ARMY VETERAN SAVES FELLOW STUDENT’S LIFE
STUDENT SUBMISSION: BY BENJAMIN DUGGAN
It was one of the most emotional event I’ve ever seen at Evergreen. Barreling over a set of chairs and a few students in less than a heartbeat, U.S. Army veteran Scott Bradley jumped into action, saving a woman from choking to death, right in front of my eyes.
On April 10, Karen Matkin was enjoying a cherry-flavored Jolly Rancher. “I went to yawn, and felt it go down and get stuck,” she recalled. “And the harder I struggled to get it out the further down it went and then it blocked the windpipe.” As she told me the story in her own gripping words, I started to feel that the Jolly Rancher would not only last a long time, but, in this case, a lifetime. When Bradley realized Matkin was choking, he rushed over to her to perform the Heimlich. Matkin said she was only aware that Bradley had saved her life when she woke up.
“Scott’s my angel, and my daughters’,” she said emotionally. “It’s been personal, and I haven’t really come to grips with it yet, but it was amazing for that to happen—nobody out of 25 people knowing what to do—and have this guy that was trained, to know exactly what to do, and know exactly what it was that was happening—he saved my life.” She went on to say that after talking to Bradley, she wants to have a veteran in every classroom and reiterated that she is only alive now because he was in the room. I shed tears while hearing Matkin share her story.

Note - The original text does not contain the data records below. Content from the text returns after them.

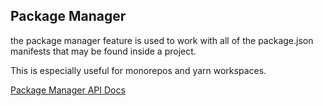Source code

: ## Package Manager

the package manager feature is used to work with all of the package.json manifests that may be found inside a project.

This is especially useful for monorepos and yarn workspaces.

[Package Manager API Docs](docs/api/package-manager.md)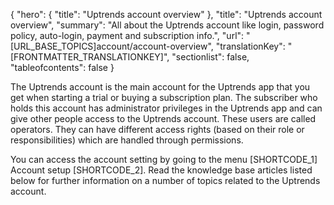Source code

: {
  "hero": {
    "title": "Uptrends account overview"
  },
  "title": "Uptrends account overview",
  "summary": "All about the Uptrends account like login, password policy, auto-login, payment and subscription info.",
  "url": "[URL_BASE_TOPICS]account/account-overview",
  "translationKey": "[FRONTMATTER_TRANSLATIONKEY]",
  "sectionlist": false,
  "tableofcontents": false
}

The Uptrends account is the main account for the Uptrends app that you get when starting a trial or buying a subscription plan. The subscriber who holds this account has administrator privileges in the Uptrends app and can give other people access to the Uptrends account. These users are called operators. They can have different access rights (based on their role or responsibilities) which are handled through permissions.

You can access the account setting by going to the menu [SHORTCODE_1] Account setup [SHORTCODE_2]. Read the knowledge base articles listed below for further information on a number of topics related to the Uptrends account.
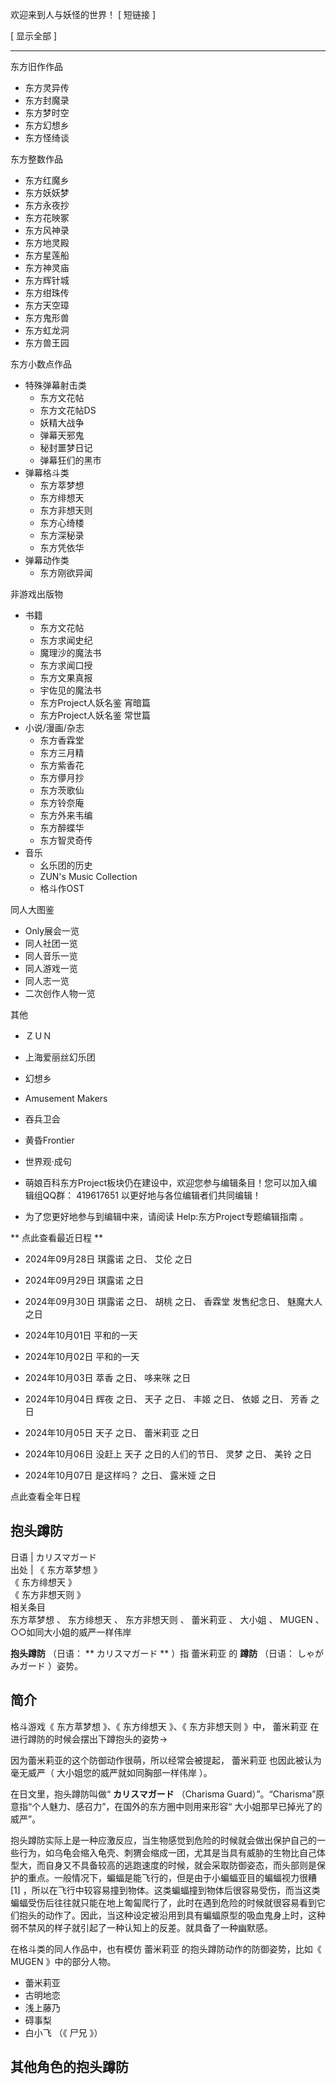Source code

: 欢迎来到人与妖怪的世界！  [  短链接  ]

[ 显示全部 ]

* * *

东方旧作作品

  * 东方灵异传 
  * 东方封魔录 
  * 东方梦时空 
  * 东方幻想乡 
  * 东方怪绮谈 

东方整数作品

  * 东方红魔乡 
  * 东方妖妖梦 
  * 东方永夜抄 
  * 东方花映冢 
  * 东方风神录 
  * 东方地灵殿 
  * 东方星莲船 
  * 东方神灵庙 
  * 东方辉针城 
  * 东方绀珠传 
  * 东方天空璋 
  * 东方鬼形兽 
  * 东方虹龙洞 
  * 东方兽王园 

东方小数点作品

  * 特殊弹幕射击类 
    * 东方文花帖 
    * 东方文花帖DS 
    * 妖精大战争 
    * 弹幕天邪鬼 
    * 秘封噩梦日记 
    * 弹幕狂们的黑市 
  * 弹幕格斗类 
    * 东方萃梦想 
    * 东方绯想天 
    * 东方非想天则 
    * 东方心绮楼 
    * 东方深秘录 
    * 东方凭依华 
  * 弹幕动作类 
    * 东方刚欲异闻 

非游戏出版物

  * 书籍 
    * 东方文花帖 
    * 东方求闻史纪 
    * 魔理沙的魔法书 
    * 东方求闻口授 
    * 东方文果真报 
    * 宇佐见的魔法书 
    * 东方Project人妖名鉴 宵暗篇 
    * 东方Project人妖名鉴 常世篇 
  * 小说/漫画/杂志 
    * 东方香霖堂 
    * 东方三月精 
    * 东方紫香花 
    * 东方儚月抄 
    * 东方茨歌仙 
    * 东方铃奈庵 
    * 东方外来韦编 
    * 东方醉蝶华 
    * 东方智灵奇传 
  * 音乐 
    * 幺乐团的历史 
    * ZUN's Music Collection 
    * 格斗作OST 

同人大图鉴

  * Only展会一览 
  * 同人社团一览 
  * 同人音乐一览 
  * 同人游戏一览 
  * 同人志一览 
  * 二次创作人物一览 

其他

  * ＺＵＮ 
  * 上海爱丽丝幻乐团 
  * 幻想乡 
  * Amusement Makers 
  * 吞兵卫会 
  * 黄昏Frontier 
  * 世界观·成句 

  * 萌娘百科东方Project板块仍在建设中，欢迎您参与编辑条目！您可以加入编辑组QQ群：  419617651  以更好地与各位编辑者们共同编辑！ 
  * 为了您更好地参与到编辑中来，请阅读  Help:东方Project专题编辑指南  。   

** 点此查看最近日程  **

  * 2024年09月28日  琪露诺  之日、  艾伦  之日 
  * 2024年09月29日  琪露诺  之日 
  * 2024年09月30日  琪露诺  之日、  胡桃  之日、  香霖堂  发售纪念日、  魅魔大人  之日 
  * 2024年10月01日 平和的一天 
  * 2024年10月02日 平和的一天 

  * 2024年10月03日  萃香  之日、  哆来咪  之日 
  * 2024年10月04日  辉夜  之日、  天子  之日、  丰姬  之日、  依姬  之日、  芳香  之日 
  * 2024年10月05日  天子  之日、  蕾米莉亚  之日 
  * 2024年10月06日 没赶上  天子  之日的人们的节日、  灵梦  之日、  美铃  之日 
  * 2024年10月07日  是这样吗？  之日、  露米娅  之日 

点此查看全年日程

抱头蹲防  
---  
日语  |  カリスマガード   
出处  |  《  东方萃梦想  》   
《  东方绯想天  》  
《  东方非想天则  》  
相关条目  
东方萃梦想  、  东方绯想天  、  东方非想天则  、  蕾米莉亚  、  大小姐  、  MUGEN  、  ○○如同大小姐的威严一样伟岸  
  
**抱头蹲防** （日语： ** カリスマガード  ** ）指  蕾米莉亚  的 **蹲防** （日语：  しゃがみガード  ）姿势。

##  简介

格斗游戏《  东方萃梦想  》、《  东方绯想天  》、《  东方非想天则  》中，  蕾米莉亚  在进行蹲防的时候会摆出下蹲抱头的姿势→

因为蕾米莉亚的这个防御动作很萌，所以经常会被提起，  蕾米莉亚  也因此被认为毫无威严（  大小姐您的威严就如同胸部一样伟岸  ）。

在日文里，抱头蹲防叫做“ **カリスマガード** （Charisma
Guard）”。“Charisma”原意指“个人魅力、感召力”，在国外的东方圈中则用来形容“  大小姐那早已掉光了的  威严”。

抱头蹲防实际上是一种应激反应，当生物感觉到危险的时候就会做出保护自己的一些行为，如乌龟会缩入龟壳、刺猬会缩成一团，尤其是当具有威胁的生物比自己体型大，而自身又不具备较高的逃跑速度的时候，就会采取防御姿态，而头部则是保护的重点。一般情况下，蝙蝠是能飞行的，但是由于小蝙蝠亚目的蝙蝠视力很糟
[1]
，所以在飞行中较容易撞到物体。这类蝙蝠撞到物体后很容易受伤，而当这类蝙蝠受伤后往往就只能在地上匍匐爬行了，此时在遇到危险的时候就很容易看到它们抱头的动作了。因此，当这种设定被沿用到具有蝙蝠原型的吸血鬼身上时，这种弱不禁风的样子就引起了一种认知上的反差。就具备了一种幽默感。

在格斗类的同人作品中，也有模仿  蕾米莉亚  的抱头蹲防动作的防御姿势，比如《  MUGEN  》中的部分人物。

  * 蕾米莉亚 
  * 古明地恋 
  * 浅上藤乃 
  * 碍事梨 
  * 白小飞  （《  尸兄  》） 

其他角色的抱头蹲防  
---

Bradley was active duty Army. He was in the Triple Nickel Engineer brigade with the 14th Engineer Battalion and the 22nd Engineer Clearance Company (a route clearance company).
“I realized that she wasn’t vomiting because whatever was there wasn’t coming up quick enough and something else was wrong,” he said.

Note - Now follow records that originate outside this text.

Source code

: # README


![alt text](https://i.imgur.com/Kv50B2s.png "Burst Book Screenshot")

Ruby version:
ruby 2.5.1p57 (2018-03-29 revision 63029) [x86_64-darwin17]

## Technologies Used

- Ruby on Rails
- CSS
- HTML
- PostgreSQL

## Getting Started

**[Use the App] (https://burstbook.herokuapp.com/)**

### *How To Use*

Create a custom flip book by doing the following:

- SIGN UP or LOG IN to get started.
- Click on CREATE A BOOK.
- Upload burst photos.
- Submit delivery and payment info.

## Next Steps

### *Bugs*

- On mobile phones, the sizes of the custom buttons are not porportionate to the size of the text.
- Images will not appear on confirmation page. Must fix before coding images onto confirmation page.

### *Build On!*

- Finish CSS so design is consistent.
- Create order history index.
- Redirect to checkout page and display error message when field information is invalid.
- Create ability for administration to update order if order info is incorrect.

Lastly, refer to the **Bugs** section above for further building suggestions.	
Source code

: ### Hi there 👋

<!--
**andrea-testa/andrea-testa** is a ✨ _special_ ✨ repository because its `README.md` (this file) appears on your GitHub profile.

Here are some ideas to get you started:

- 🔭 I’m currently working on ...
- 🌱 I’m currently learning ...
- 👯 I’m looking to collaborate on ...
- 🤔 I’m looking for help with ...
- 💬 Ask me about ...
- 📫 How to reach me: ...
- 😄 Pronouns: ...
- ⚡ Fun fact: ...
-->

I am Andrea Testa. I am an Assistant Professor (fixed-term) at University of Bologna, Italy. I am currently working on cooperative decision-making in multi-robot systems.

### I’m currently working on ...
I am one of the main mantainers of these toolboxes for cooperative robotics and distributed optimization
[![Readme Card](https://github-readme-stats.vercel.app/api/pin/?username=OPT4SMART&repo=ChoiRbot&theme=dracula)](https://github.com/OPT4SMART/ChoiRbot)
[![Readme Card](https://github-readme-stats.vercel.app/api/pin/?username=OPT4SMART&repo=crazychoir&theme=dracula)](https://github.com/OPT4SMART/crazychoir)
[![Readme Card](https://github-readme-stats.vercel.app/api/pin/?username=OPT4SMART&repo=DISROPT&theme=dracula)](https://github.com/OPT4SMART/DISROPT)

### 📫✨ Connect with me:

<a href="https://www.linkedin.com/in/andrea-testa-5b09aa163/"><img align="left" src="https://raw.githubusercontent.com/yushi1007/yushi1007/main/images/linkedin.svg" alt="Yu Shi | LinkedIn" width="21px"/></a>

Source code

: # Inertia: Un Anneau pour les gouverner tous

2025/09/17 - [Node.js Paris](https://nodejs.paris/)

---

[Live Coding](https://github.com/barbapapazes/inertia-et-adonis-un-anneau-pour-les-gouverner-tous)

Watching this man barrel through the classroom was incredible—his need to act was instinctual, and it was one of the most heroic and amazing things I have ever seen. Bradley told me that it was his previous training of combat lifesaving that helped him immediately evaluate the situation and provide assistance. He went on to say that repetitive training, to expect the worst and hope for the best, is a valuable part of your psych, and that once you have it you can carry it everywhere and you’ll always be prepared to help in those situations.

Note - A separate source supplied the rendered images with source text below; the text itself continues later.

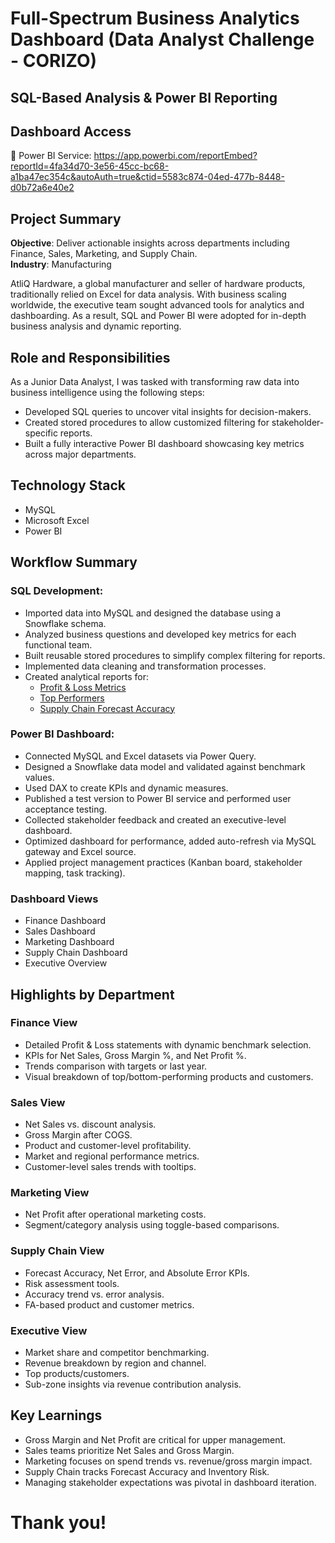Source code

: # Full-Spectrum Business Analytics Dashboard (Data Analyst Challenge - CORIZO)
## SQL-Based Analysis & Power BI Reporting

## Dashboard Access
🔹 Power BI Service: https://app.powerbi.com/reportEmbed?reportId=4fa34d70-3e56-45cc-bc68-a1ba47ec354c&autoAuth=true&ctid=5583c874-04ed-477b-8448-d0b72a6e40e2

## Project Summary
**Objective**: Deliver actionable insights across departments including Finance, Sales, Marketing, and Supply Chain.  
**Industry**: Manufacturing

AtliQ Hardware, a global manufacturer and seller of hardware products, traditionally relied on Excel for data analysis. With business scaling worldwide, the executive team sought advanced tools for analytics and dashboarding. As a result, SQL and Power BI were adopted for in-depth business analysis and dynamic reporting.

## Role and Responsibilities
As a Junior Data Analyst, I was tasked with transforming raw data into business intelligence using the following steps:

- Developed SQL queries to uncover vital insights for decision-makers.
- Created stored procedures to allow customized filtering for stakeholder-specific reports.
- Built a fully interactive Power BI dashboard showcasing key metrics across major departments.

## Technology Stack
- MySQL
- Microsoft Excel
- Power BI

## Workflow Summary
### SQL Development:
- Imported data into MySQL and designed the database using a Snowflake schema.
- Analyzed business questions and developed key metrics for each functional team.
- Built reusable stored procedures to simplify complex filtering for reports.
- Implemented data cleaning and transformation processes.
- Created analytical reports for:
  - [Profit & Loss Metrics](https://github.com/Abhilash17br/Project-Business-Insights-360/blob/main/Sql%20Insights-1%20Advance%20Finance%20Analysis..sql)
  - [Top Performers](https://github.com/Abhilash17br/Project-Business-Insights-360/blob/main/Sql%20Insights-2%20Advance%20Top%20Performer%20Analysis..sql)
  - [Supply Chain Forecast Accuracy](https://github.com/Abhilash17br/Project-Business-Insights-360/blob/main/Sql%20Insights-3%20Advance%20Supply%20Chain%20%20Analysis..sql)

### Power BI Dashboard:
- Connected MySQL and Excel datasets via Power Query.
- Designed a Snowflake data model and validated against benchmark values.
- Used DAX to create KPIs and dynamic measures.
- Published a test version to Power BI service and performed user acceptance testing.
- Collected stakeholder feedback and created an executive-level dashboard.
- Optimized dashboard for performance, added auto-refresh via MySQL gateway and Excel source.
- Applied project management practices (Kanban board, stakeholder mapping, task tracking).

### Dashboard Views
- Finance Dashboard
- Sales Dashboard
- Marketing Dashboard
- Supply Chain Dashboard
- Executive Overview

## Highlights by Department
### Finance View
- Detailed Profit & Loss statements with dynamic benchmark selection.
- KPIs for Net Sales, Gross Margin %, and Net Profit %.
- Trends comparison with targets or last year.
- Visual breakdown of top/bottom-performing products and customers.

### Sales View
- Net Sales vs. discount analysis.
- Gross Margin after COGS.
- Product and customer-level profitability.
- Market and regional performance metrics.
- Customer-level sales trends with tooltips.

### Marketing View
- Net Profit after operational marketing costs.
- Segment/category analysis using toggle-based comparisons.

### Supply Chain View
- Forecast Accuracy, Net Error, and Absolute Error KPIs.
- Risk assessment tools.
- Accuracy trend vs. error analysis.
- FA-based product and customer metrics.

### Executive View
- Market share and competitor benchmarking.
- Revenue breakdown by region and channel.
- Top products/customers.
- Sub-zone insights via revenue contribution analysis.

## Key Learnings
- Gross Margin and Net Profit are critical for upper management.
- Sales teams prioritize Net Sales and Gross Margin.
- Marketing focuses on spend trends vs. revenue/gross margin impact.
- Supply Chain tracks Forecast Accuracy and Inventory Risk.
- Managing stakeholder expectations was pivotal in dashboard iteration.

# Thank you!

“All of us vets are behind the scenes, and we’re working and helping wherever we can,” he said. Bradley, as modest as he is, admitted that saving her life made him feel good.
When we think of heroism, we may think of Superman or a comic book hero, or maybe we think of firefighters or police officers putting their lives on the line. We rarely think of a military veteran as a hero, unless they are a member of your family or unless you are patriotic. This story is the difference between heroism as an idea and heroism as an action.
When it comes to making critical decisions, Veterans Center Director Randy Kelley said, “You need to make a decision and you need to take action, and you need to take action relatively soon because not taking action is a form of action”.
If critical thinking is a major piece of The Evergreen State College’s learning style, then who better to learn from than a veteran? Evergreen is a learning environment that provides others the experience to see and hear things from a unique perspective. And when we come across life threatening emergencies here on campus, even some of our own Evergreen police officers are military or Air Force reserve, like Tammi Stretch, who happened to be one of the officers who responded to Matkin’s emergency.
In closing, I would like to say thank you to our community of veterans. Their daily actions make our world a safer place, even though they are no longer on the battlefield and live their lives among us here at Evergreen.